*** Begin section ***
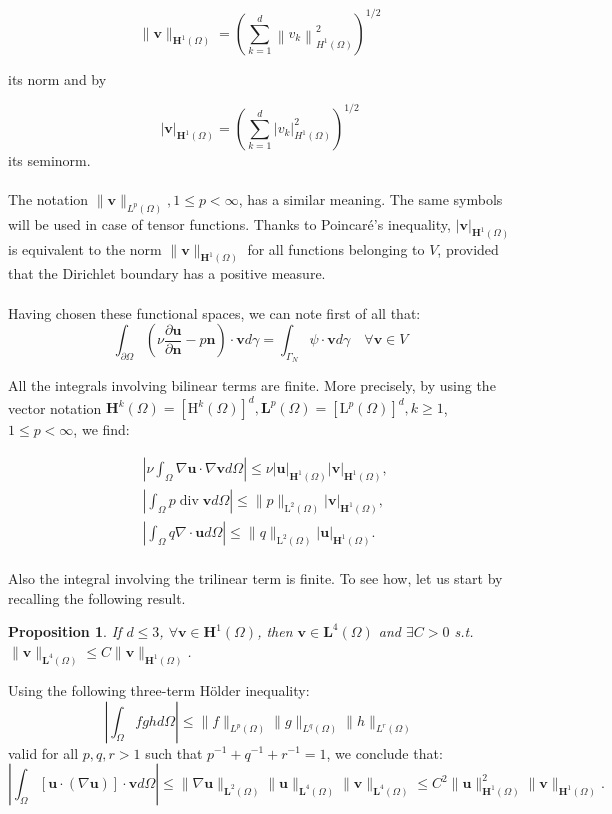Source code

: \documentclass[11pt]{book}
\newtheorem{proposition}{Proposition}
\begin{document}
$$
\|\mathbf{v}\|_{\mathbf{H}^{1}(\Omega)}=\left(\sum_{k=1}^{d}\left\|v_{k}\right\|_{H^{1}(\Omega)}^{2}\right)^{1 / 2}
$$

its norm and by

$$
|\mathbf{v}|_{\mathbf{H}^{1}(\Omega)}=\left(\sum_{k=1}^{d}\left|v_{k}\right|_{H^{1}(\Omega)}^{2}\right)^{1 / 2}
$$
its seminorm. \\ \\
The notation $\|\mathbf{v}\|_{L^{p}(\Omega)}, 1 \leq p<\infty$, has a similar meaning. The same symbols will be used in case of tensor functions. Thanks to Poincaré's inequality, $|\mathbf{v}|_{\mathbf{H}^{1}(\Omega)}$ is equivalent to the norm $\|\mathbf{v}\|_{\mathbf{H}^{1}(\Omega)}$ for all functions belonging to $V$, provided that the Dirichlet boundary has a positive measure. \\ \\

Having chosen these functional spaces, we can note first of all that:
$$
\int_{\partial \Omega}\left(\nu \frac{\partial \mathbf{u}}{\partial \mathbf{n}}-p \mathbf{n}\right) \cdot \mathbf{v} d \gamma=\int_{\Gamma_{N}} \psi \cdot \mathbf{v} d \gamma \quad \forall \mathbf{v} \in V
$$


All the integrals involving bilinear terms are finite. More precisely, by using the vector notation $\mathbf{H}^{k}(\Omega)=\left[\mathrm{H}^{k}(\Omega)\right]^{d}, \mathbf{L}^{p}(\Omega)=\left[\mathrm{L}^{p}(\Omega)\right]^{d}, k \geq 1$, $1 \leq p<\infty$, we find:

$$
\begin{aligned}
& \left|\nu \int_{\Omega} \nabla \mathbf{u} \cdot \nabla \mathbf{v} d \Omega\right| \leq \nu|\mathbf{u}|_{\mathbf{H}^{1}(\Omega)}|\mathbf{v}|_{\mathbf{H}^{1}(\Omega)}, \\
& \left|\int_{\Omega} p \operatorname{div} \mathbf{v} d \Omega\right| \leq\|p\|_{\mathrm{L}^{2}(\Omega)}|\mathbf{v}|_{\mathbf{H}^{1}(\Omega)}, \\
& \left|\int_{\Omega} q \nabla \cdot \mathbf{u} d \Omega\right| \leq\|q\|_{\mathrm{L}^{2}(\Omega)}|\mathbf{u}|_{\mathbf{H}^{1}(\Omega)} .
\end{aligned}
$$
\\
Also the integral involving the trilinear term is finite. To see how, let us start by recalling the following result. 
\begin{proposition}
    If $d \leq 3$, $\forall \mathbf{v} \in \mathbf{H}^{1}(\Omega)$, then $\mathbf{v} \in \mathbf{L}^{4}(\Omega)$ and $\exists C>0$ s.t. $\|\mathbf{v}\|_{\mathbf{L}^{4}(\Omega)} \leq C\|\mathbf{v}\|_{\mathbf{H}^{1}(\Omega)}$.
    \end{proposition}
Using the following three-term Hölder inequality:
$$
\left|\int_{\Omega} f g h d \Omega\right| \leq\|f\|_{L^{p}(\Omega)}\|g\|_{L^{q}(\Omega)}\|h\|_{L^{r}(\Omega)}
$$
valid for all $p, q, r>1$ such that $p^{-1}+q^{-1}+r^{-1}=1$, we conclude that:$$\left|\int_{\Omega}[\mathbf{u} \cdot (\nabla \mathbf{u})] \cdot \mathbf{v} d \Omega\right| \leq\|\nabla \mathbf{u}\|_{\mathbf{L}^{2}(\Omega)}\|\mathbf{u}\|_{\mathbf{L}^{4}(\Omega)}\|\mathbf{v}\|_{\mathbf{L}^{4}(\Omega)} \leq C^{2}\|\mathbf{u}\|_{\mathbf{H}^{1}(\Omega)}^{2}\|\mathbf{v}\|_{\mathbf{H}^{1}(\Omega)}.$$
\end{document}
*** End section ***
_Task_:
Any pictures above are to be left out. Retype the rest of the records exactly.

_Answer to this problem_:
Source code

: \documentclass[11pt]{book}
\newtheorem{proposition}{Proposition}
\begin{document}
$$
\|\mathbf{v}\|_{\mathbf{H}^{1}(\Omega)}=\left(\sum_{k=1}^{d}\left\|v_{k}\right\|_{H^{1}(\Omega)}^{2}\right)^{1 / 2}
$$

its norm and by

$$
|\mathbf{v}|_{\mathbf{H}^{1}(\Omega)}=\left(\sum_{k=1}^{d}\left|v_{k}\right|_{H^{1}(\Omega)}^{2}\right)^{1 / 2}
$$
its seminorm. \\ \\
The notation $\|\mathbf{v}\|_{L^{p}(\Omega)}, 1 \leq p<\infty$, has a similar meaning. The same symbols will be used in case of tensor functions. Thanks to Poincaré's inequality, $|\mathbf{v}|_{\mathbf{H}^{1}(\Omega)}$ is equivalent to the norm $\|\mathbf{v}\|_{\mathbf{H}^{1}(\Omega)}$ for all functions belonging to $V$, provided that the Dirichlet boundary has a positive measure. \\ \\

Having chosen these functional spaces, we can note first of all that:
$$
\int_{\partial \Omega}\left(\nu \frac{\partial \mathbf{u}}{\partial \mathbf{n}}-p \mathbf{n}\right) \cdot \mathbf{v} d \gamma=\int_{\Gamma_{N}} \psi \cdot \mathbf{v} d \gamma \quad \forall \mathbf{v} \in V
$$


All the integrals involving bilinear terms are finite. More precisely, by using the vector notation $\mathbf{H}^{k}(\Omega)=\left[\mathrm{H}^{k}(\Omega)\right]^{d}, \mathbf{L}^{p}(\Omega)=\left[\mathrm{L}^{p}(\Omega)\right]^{d}, k \geq 1$, $1 \leq p<\infty$, we find:

$$
\begin{aligned}
& \left|\nu \int_{\Omega} \nabla \mathbf{u} \cdot \nabla \mathbf{v} d \Omega\right| \leq \nu|\mathbf{u}|_{\mathbf{H}^{1}(\Omega)}|\mathbf{v}|_{\mathbf{H}^{1}(\Omega)}, \\
& \left|\int_{\Omega} p \operatorname{div} \mathbf{v} d \Omega\right| \leq\|p\|_{\mathrm{L}^{2}(\Omega)}|\mathbf{v}|_{\mathbf{H}^{1}(\Omega)}, \\
& \left|\int_{\Omega} q \nabla \cdot \mathbf{u} d \Omega\right| \leq\|q\|_{\mathrm{L}^{2}(\Omega)}|\mathbf{u}|_{\mathbf{H}^{1}(\Omega)} .
\end{aligned}
$$
\\
Also the integral involving the trilinear term is finite. To see how, let us start by recalling the following result. 
\begin{proposition}
    If $d \leq 3$, $\forall \mathbf{v} \in \mathbf{H}^{1}(\Omega)$, then $\mathbf{v} \in \mathbf{L}^{4}(\Omega)$ and $\exists C>0$ s.t. $\|\mathbf{v}\|_{\mathbf{L}^{4}(\Omega)} \leq C\|\mathbf{v}\|_{\mathbf{H}^{1}(\Omega)}$.
    \end{proposition}
Using the following three-term Hölder inequality:
$$
\left|\int_{\Omega} f g h d \Omega\right| \leq\|f\|_{L^{p}(\Omega)}\|g\|_{L^{q}(\Omega)}\|h\|_{L^{r}(\Omega)}
$$
valid for all $p, q, r>1$ such that $p^{-1}+q^{-1}+r^{-1}=1$, we conclude that:$$\left|\int_{\Omega}[\mathbf{u} \cdot (\nabla \mathbf{u})] \cdot \mathbf{v} d \Omega\right| \leq\|\nabla \mathbf{u}\|_{\mathbf{L}^{2}(\Omega)}\|\mathbf{u}\|_{\mathbf{L}^{4}(\Omega)}\|\mathbf{v}\|_{\mathbf{L}^{4}(\Omega)} \leq C^{2}\|\mathbf{u}\|_{\mathbf{H}^{1}(\Omega)}^{2}\|\mathbf{v}\|_{\mathbf{H}^{1}(\Omega)}.$$
\end{document}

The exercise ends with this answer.